Read through the data, and wherever a line holds the word "display", write that line out.

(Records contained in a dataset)
==========

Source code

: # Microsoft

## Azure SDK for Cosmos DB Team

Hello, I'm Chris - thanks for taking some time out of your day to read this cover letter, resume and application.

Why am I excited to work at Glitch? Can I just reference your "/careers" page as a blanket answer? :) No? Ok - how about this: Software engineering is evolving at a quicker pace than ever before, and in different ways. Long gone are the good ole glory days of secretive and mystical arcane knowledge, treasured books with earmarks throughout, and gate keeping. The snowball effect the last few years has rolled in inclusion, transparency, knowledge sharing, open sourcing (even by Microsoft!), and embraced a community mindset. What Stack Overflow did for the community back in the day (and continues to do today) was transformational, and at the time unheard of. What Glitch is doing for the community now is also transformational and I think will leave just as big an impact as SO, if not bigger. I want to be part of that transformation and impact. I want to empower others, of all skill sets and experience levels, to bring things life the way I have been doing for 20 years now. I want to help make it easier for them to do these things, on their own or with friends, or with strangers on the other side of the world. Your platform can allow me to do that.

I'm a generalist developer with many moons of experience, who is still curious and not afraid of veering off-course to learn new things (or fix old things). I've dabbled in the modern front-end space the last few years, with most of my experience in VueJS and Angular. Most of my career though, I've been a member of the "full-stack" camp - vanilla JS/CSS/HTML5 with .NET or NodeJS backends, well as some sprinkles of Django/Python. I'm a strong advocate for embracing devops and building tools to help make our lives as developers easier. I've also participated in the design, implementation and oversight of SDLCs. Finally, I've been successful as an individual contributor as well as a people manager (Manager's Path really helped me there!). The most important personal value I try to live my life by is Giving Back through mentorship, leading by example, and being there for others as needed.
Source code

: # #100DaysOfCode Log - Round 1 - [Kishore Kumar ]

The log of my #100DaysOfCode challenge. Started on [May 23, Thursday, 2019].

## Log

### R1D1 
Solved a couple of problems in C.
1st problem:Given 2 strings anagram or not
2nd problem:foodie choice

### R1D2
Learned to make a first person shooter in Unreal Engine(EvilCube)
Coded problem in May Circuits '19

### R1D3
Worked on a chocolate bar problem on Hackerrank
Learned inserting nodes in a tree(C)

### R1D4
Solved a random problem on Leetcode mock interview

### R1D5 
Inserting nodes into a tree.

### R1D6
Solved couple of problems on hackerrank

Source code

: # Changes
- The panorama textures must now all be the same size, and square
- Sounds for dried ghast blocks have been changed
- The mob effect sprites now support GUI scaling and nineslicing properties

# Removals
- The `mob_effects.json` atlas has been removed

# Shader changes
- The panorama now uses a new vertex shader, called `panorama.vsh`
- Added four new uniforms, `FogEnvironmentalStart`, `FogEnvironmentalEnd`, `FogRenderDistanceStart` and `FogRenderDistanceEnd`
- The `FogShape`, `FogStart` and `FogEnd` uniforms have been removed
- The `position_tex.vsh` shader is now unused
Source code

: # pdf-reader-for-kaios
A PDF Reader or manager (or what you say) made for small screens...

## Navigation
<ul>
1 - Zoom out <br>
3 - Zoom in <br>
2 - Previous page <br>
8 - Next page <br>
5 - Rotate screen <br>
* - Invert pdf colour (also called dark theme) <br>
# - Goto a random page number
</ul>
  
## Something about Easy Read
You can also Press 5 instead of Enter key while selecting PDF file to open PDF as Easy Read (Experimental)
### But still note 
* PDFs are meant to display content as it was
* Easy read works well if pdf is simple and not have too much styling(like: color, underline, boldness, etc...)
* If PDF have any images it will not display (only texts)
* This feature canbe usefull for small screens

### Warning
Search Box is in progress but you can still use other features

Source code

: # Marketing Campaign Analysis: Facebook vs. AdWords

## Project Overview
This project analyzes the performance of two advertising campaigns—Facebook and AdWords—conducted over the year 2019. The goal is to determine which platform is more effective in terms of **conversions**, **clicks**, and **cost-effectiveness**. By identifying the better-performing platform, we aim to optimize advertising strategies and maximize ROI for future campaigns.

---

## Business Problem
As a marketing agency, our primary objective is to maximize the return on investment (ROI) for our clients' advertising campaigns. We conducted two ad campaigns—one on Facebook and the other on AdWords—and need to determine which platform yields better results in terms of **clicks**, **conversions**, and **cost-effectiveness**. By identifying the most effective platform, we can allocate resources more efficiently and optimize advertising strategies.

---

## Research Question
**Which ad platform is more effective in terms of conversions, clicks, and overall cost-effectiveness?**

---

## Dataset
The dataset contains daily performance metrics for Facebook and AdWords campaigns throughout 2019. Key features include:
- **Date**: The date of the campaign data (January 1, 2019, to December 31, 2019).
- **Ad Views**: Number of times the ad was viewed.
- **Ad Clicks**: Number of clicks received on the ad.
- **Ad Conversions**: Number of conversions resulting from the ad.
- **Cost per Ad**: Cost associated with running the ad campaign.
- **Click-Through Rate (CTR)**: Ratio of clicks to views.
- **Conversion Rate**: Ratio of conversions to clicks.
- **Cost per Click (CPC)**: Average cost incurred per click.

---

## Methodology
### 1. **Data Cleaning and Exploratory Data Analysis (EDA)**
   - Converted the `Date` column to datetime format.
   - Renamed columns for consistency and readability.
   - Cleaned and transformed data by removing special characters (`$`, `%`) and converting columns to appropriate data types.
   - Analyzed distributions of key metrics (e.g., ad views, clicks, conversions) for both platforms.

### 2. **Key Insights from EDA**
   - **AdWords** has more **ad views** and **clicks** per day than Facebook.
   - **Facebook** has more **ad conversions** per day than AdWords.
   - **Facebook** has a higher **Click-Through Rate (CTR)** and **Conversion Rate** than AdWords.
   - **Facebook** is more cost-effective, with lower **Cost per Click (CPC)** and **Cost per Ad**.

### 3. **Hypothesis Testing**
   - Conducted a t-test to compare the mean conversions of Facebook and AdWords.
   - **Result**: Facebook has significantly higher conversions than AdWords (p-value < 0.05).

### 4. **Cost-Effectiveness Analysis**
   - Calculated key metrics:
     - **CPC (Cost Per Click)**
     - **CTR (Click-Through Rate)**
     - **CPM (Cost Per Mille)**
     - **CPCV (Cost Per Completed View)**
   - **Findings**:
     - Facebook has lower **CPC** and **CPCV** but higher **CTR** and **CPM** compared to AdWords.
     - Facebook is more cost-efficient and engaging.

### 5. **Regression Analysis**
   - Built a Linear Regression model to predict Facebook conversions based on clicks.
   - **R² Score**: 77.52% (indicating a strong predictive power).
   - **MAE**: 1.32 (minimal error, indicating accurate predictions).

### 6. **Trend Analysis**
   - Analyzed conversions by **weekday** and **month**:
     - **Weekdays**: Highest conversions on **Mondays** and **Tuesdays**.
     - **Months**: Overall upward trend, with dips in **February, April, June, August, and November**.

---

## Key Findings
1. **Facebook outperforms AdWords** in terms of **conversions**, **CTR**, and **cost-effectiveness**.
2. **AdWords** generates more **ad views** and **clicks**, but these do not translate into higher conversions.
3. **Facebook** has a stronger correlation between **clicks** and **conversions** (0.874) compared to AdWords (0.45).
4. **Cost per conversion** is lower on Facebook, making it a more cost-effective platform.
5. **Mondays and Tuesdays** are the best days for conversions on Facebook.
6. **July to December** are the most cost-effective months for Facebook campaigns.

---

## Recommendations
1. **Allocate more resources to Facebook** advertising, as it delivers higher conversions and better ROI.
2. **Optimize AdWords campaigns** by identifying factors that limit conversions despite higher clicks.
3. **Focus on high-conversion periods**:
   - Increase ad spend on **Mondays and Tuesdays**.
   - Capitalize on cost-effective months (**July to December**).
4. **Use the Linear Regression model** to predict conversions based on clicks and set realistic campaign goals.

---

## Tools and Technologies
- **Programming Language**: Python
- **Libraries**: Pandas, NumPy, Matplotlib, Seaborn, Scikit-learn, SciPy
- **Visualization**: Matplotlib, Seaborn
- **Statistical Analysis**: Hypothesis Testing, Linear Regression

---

==========

TASK OUTPUT:
* PDFs are meant to display content as it was
* If PDF have any images it will not display (only texts)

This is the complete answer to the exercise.